Maybe if you had answered the questions we would know what we are dealing with.
See post #2: Renew ssl certificate - #2 by MikeMcQ

My says: ... Your web server is NOT using the cert shown ...

Seems that is all it can tell me at this time.

You could try restarting nginx.
If that doesn't resolve the problem...
Try reviewing the nginx config to see where it is picking up the expired cert from.
And replace that path with the path to the renewed cert:

mysameer · March 8, 2023, 3:12am

yes

i found that my niginx default.conf file is
ssl_certificate /etc/letsencrypt/live/fullchain.pem; # managed by Certbot
ssl_certificate_key /etc/letsencrypt/live/privkey.pem; # managed by Certbot
include /etc/letsencrypt/options-ssl-nginx.conf; # managed by Certbot
ssl_dhparam /etc/letsencrypt/ssl-dhparams.pem; # managed by Certbot

and when i create new certificate the path is
Certificate Path: /etc/letsencrypt/live/supervisionspace.app/fullchain.pem
Private Key Path: /etc/letsencrypt/live/supervisionspace.app/privkey.pem

should i copy the /etc/letsencrypt/live/supervisionspace.app/fullchain.pem TO /etc/letsencrypt/live/fullchain.pem
and /etc/letsencrypt/live/supervisionspace.app/privkey.pem TO /etc/letsencrypt/live/privkey.pem

_az · March 8, 2023, 3:14am

This is wrong. Each of these should point to the subdirectory e.g. /etc/letsencrypt/live/supervisionspace.app/fullchain.pem. Files should not be stored directly inside /etc/letsencrypt/live/.

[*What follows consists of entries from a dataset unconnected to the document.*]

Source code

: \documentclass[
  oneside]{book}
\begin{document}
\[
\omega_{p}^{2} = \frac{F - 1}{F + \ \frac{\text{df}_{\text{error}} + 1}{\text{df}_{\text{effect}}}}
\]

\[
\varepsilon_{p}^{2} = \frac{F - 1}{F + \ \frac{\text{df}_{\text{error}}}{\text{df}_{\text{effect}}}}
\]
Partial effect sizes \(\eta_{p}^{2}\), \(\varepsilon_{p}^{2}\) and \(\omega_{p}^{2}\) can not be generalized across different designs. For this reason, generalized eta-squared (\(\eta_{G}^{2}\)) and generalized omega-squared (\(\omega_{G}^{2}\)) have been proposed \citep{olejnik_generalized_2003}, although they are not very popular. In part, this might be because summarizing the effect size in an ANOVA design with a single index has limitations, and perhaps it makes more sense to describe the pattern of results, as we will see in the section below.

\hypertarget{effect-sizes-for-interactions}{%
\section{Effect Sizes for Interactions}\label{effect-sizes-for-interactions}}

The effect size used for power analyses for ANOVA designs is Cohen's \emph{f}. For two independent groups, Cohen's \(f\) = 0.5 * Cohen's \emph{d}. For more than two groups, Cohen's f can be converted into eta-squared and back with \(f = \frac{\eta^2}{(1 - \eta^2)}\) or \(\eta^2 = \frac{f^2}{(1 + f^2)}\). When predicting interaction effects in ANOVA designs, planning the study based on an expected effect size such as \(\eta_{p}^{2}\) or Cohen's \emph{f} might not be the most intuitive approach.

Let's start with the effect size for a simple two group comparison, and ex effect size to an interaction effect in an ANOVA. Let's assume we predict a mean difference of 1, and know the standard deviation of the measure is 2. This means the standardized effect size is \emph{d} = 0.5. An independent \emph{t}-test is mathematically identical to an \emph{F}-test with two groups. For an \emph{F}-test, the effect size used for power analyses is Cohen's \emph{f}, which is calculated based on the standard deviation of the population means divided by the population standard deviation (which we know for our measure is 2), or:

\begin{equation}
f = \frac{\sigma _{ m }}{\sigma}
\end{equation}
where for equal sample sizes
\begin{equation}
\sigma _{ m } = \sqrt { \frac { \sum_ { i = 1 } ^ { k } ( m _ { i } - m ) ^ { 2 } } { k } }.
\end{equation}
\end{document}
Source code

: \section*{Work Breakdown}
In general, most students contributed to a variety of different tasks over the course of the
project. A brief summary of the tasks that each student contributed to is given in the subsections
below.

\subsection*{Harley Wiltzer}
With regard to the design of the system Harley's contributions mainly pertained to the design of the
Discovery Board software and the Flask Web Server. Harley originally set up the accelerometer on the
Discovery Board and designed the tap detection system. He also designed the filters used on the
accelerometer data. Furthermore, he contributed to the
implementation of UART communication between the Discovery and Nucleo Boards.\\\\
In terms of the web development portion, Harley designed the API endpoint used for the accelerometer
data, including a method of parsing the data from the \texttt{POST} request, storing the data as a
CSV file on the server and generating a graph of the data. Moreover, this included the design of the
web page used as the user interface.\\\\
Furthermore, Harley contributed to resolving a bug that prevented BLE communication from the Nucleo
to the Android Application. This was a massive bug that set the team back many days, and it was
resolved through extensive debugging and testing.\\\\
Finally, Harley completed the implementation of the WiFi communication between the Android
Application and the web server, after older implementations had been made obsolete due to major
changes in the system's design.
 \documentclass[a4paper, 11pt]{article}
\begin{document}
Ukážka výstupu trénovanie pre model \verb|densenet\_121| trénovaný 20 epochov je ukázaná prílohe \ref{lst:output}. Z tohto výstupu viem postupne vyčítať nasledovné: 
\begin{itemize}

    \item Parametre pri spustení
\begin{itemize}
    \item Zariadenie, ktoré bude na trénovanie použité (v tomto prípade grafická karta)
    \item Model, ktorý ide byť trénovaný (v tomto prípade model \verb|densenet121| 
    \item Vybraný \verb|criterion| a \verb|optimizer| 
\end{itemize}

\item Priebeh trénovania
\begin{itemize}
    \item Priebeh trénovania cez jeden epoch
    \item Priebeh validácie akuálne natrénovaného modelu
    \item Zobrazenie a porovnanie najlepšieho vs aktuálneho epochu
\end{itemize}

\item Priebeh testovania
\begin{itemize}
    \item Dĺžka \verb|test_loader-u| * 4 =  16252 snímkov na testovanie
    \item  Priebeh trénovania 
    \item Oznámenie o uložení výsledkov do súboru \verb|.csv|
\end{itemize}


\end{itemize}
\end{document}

rg305 · March 8, 2023, 3:44am

No.
I wrote what you should do:

mysameer · March 8, 2023, 3:46am

Thank you so much problem resolved

there is a docker compose file where the volume path of the container is

nginx:
image: nginx:1.16.0-alpine
volumes:
- ./nginx/nginx.conf:/etc/nginx/nginx.conf:ro
- ./nginx/common:/etc/letsencrypt/
- ./configs/ssl:/etc/letsencrypt/live
ports:
- "80:80"
- "443:443"
restart: always

i just need to copy those key into this and restart the container

Thank you once again i got the idea with your help .

system · April 7, 2023, 3:46am

This topic was automatically closed 30 days after the last reply. New replies are no longer allowed.